A Coordinated Reckoning With AI-Powered Offensive Capabilities
Two major cybersecurity assessments — one from a coalition of leading American institutions and another from the United Kingdom's AI Security Institute (AISI) — have arrived at broadly similar and sobering conclusions about the offensive potential of Anthropic's Claude Mythos large language model. Together, they represent among the most authoritative early responses from the Western cybersecurity establishment to a new generation of AI systems capable of autonomous hacking.
The US Joint Report: Asymmetric Advantage for Attackers
A joint report authored by the Cloud Security Alliance (CSA), the SANS Institute, and the Open Worldwide Application Security Project (OWASP) concludes that in the near term, organizations are "likely to be overwhelmed" by threat actors using AI to find and exploit vulnerabilities faster than defenders can patch them. Although defenders can deploy the same AI tools, the report argues that attackers still face a lighter relative burden because of the inherent limitations of the patching process.
This imbalance produces what the authors describe as "asymmetric benefits" for attackers, who can move fast and take risks that large, compliance-bound enterprises simply cannot.

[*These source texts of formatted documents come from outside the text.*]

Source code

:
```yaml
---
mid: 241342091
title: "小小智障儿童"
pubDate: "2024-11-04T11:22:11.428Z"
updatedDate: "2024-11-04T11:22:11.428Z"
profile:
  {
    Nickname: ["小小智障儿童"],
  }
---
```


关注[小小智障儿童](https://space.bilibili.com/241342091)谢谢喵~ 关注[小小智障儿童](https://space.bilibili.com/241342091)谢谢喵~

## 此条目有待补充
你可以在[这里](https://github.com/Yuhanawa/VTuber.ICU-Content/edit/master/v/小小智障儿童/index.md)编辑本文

The three primary authors — Robert Lee, SANS Institute's Chief AI Officer; Gadi Evron, CEO of Knostic; and Rich Mogull, chief analyst at CSA — put the problem in stark terms:
"The cost and capability floor to exploit discovery is dropping, the time between disclosure and weaponization is compressing toward zero, and capabilities that previously required nation-state resources are now becoming broadly accessible."
High-Profile Contributors
The report draws credibility from an extraordinary list of contributors. Former CISA Director Jen Easterly, former top White House and NSA cybersecurity official Rob Joyce, and former National Cyber Director Chris Inglis all participated as contributing authors. From the private sector, the roster includes Heather Adkins, Google's CISO; Katie Moussouris, CEO of Luta Security; and Sounil Yu, Chief Technology Officer at Knostic. An additional seventy CISOs, CTOs, and other security executives are credited as editors and reviewers.
The report's authors call on organizations to accelerate the adoption of AI for cyber defense while simultaneously overhauling incident response playbooks and corporate policies to accommodate increasingly automated defensive postures.

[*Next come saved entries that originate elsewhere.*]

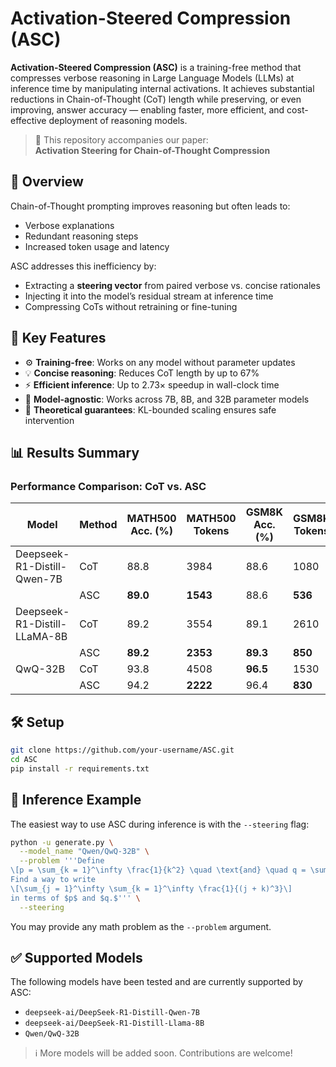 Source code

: # Activation-Steered Compression (ASC)

**Activation-Steered Compression (ASC)** is a training-free method that compresses verbose reasoning in Large Language Models (LLMs) at inference time by manipulating internal activations. It achieves substantial reductions in Chain-of-Thought (CoT) length while preserving, or even improving, answer accuracy — enabling faster, more efficient, and cost-effective deployment of reasoning models.

> 📄 This repository accompanies our paper:  
> **Activation Steering for Chain-of-Thought Compression**

## 🚀 Overview

Chain-of-Thought prompting improves reasoning but often leads to:
- Verbose explanations
- Redundant reasoning steps
- Increased token usage and latency

ASC addresses this inefficiency by:
- Extracting a **steering vector** from paired verbose vs. concise rationales
- Injecting it into the model’s residual stream at inference time
- Compressing CoTs without retraining or fine-tuning

## 🧠 Key Features

- ⚙️ **Training-free**: Works on any model without parameter updates
- 💡 **Concise reasoning**: Reduces CoT length by up to 67%
- ⚡ **Efficient inference**: Up to 2.73× speedup in wall-clock time
- 🧪 **Model-agnostic**: Works across 7B, 8B, and 32B parameter models
- 📐 **Theoretical guarantees**: KL-bounded scaling ensures safe intervention

## 📊 Results Summary

### Performance Comparison: CoT vs. ASC

| Model                          | Method | MATH500 Acc. (%) | MATH500 Tokens | GSM8K Acc. (%) | GSM8K Tokens |
|-------------------------------|--------|------------------|----------------|----------------|--------------|
| Deepseek-R1-Distill-Qwen-7B   | CoT    | 88.8             | 3984           | 88.6           | 1080         |
|                               | ASC    | **89.0**         | **1543**       | 88.6           | **536**      |
| Deepseek-R1-Distill-LLaMA-8B  | CoT    | 89.2             | 3554           | 89.1           | 2610         |
|                               | ASC    | **89.2**         | **2353**       | **89.3**       | **850**      |
| QwQ-32B                       | CoT    | 93.8             | 4508           | **96.5**       | 1530         |
|                               | ASC    | 94.2             | **2222**       | 96.4           | **830**      |


## 🛠️ Setup

```bash
git clone https://github.com/your-username/ASC.git
cd ASC
pip install -r requirements.txt
```

## 🧪 Inference Example

The easiest way to use ASC during inference is with the `--steering` flag:

```bash
python -u generate.py \
  --model_name "Qwen/QwQ-32B" \
  --problem '''Define
\[p = \sum_{k = 1}^\infty \frac{1}{k^2} \quad \text{and} \quad q = \sum_{k = 1}^\infty \frac{1}{k^3}.\]
Find a way to write
\[\sum_{j = 1}^\infty \sum_{k = 1}^\infty \frac{1}{(j + k)^3}\]
in terms of $p$ and $q.$''' \
  --steering
```
You may provide any math problem as the `--problem` argument. 

## ✅ Supported Models

The following models have been tested and are currently supported by ASC:

- `deepseek-ai/DeepSeek-R1-Distill-Qwen-7B`
- `deepseek-ai/DeepSeek-R1-Distill-Llama-8B`
- `Qwen/QwQ-32B`

> ℹ️ More models will be added soon. Contributions are welcome!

What the UK's AISI Found When Testing Claude Mythos
Separately, the UK's AI Security Institute detailed the results of tests it conducted on a preview version of Claude Mythos, describing the model as a "step up" from previous Anthropic releases in the cybersecurity domain. Researchers found it capable of executing multi-stage attacks on vulnerable networks and discovering and exploiting vulnerabilities autonomously.

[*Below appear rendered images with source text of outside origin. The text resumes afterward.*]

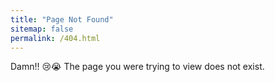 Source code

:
 ```yaml
---
title: "Page Not Found"
sitemap: false
permalink: /404.html
---
```


Damn!! 😢😭 The page you were trying to view does not exist.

Capture the Flag: A Historic Benchmark
Using a combination of Capture the Flag (CTF) exercises and cyber range testing, AISI researchers made a striking finding: before April 2025, no large language model had successfully completed a single expert-level CTF problem. Claude Mythos solved nearly three quarters — 73% — of them.
The implications go beyond raw performance. Researchers found that Mythos raised the ceiling for technical non-experts and apprentice-level users while simultaneously narrowing the overall gap in hacking proficiency between amateurs and mid-level practitioners. Put plainly, the traditional distinction between so-called "script kiddies" and hackers with genuine technical knowledge is beginning to erode.
Cyber Range Testing: Meaningful Progress, Uneven Results
In cyber range exercises — designed to simulate the more complex, multi-stage attacks seen against real organizations — results were uneven but nonetheless represented meaningful progress over prior Claude models. Mythos was subjected to a 32-step attack playbook modeled on corporate network environments, spanning initial network access all the way to full network takeover.
In three of the ten simulations, the model completed an average of 24 of the 32 steps. By comparison, older versions of Claude and other frontier models never averaged more than 16 steps. This represents a substantial leap in autonomous attack capability.
Mythos did fail its test against a simulated operational technology (OT) cooling tower, but AISI researchers were careful to note that this does not indicate AI is generally poor at exploiting OT environments. The model actually faltered during the IT-side portion of the exercise, not the OT-specific components.
Caveats and Limitations
UK researchers were measured in their conclusions. They noted that their cyber ranges lack security features common in real-world networks — including active defenders, defensive tooling, and penalties for triggering security alerts. As a result, they stated they "cannot say for sure whether Mythos Preview would be able to attack well-defended systems." They assessed it as being "at least capable" of autonomously compromising smaller, weakly defended enterprise networks.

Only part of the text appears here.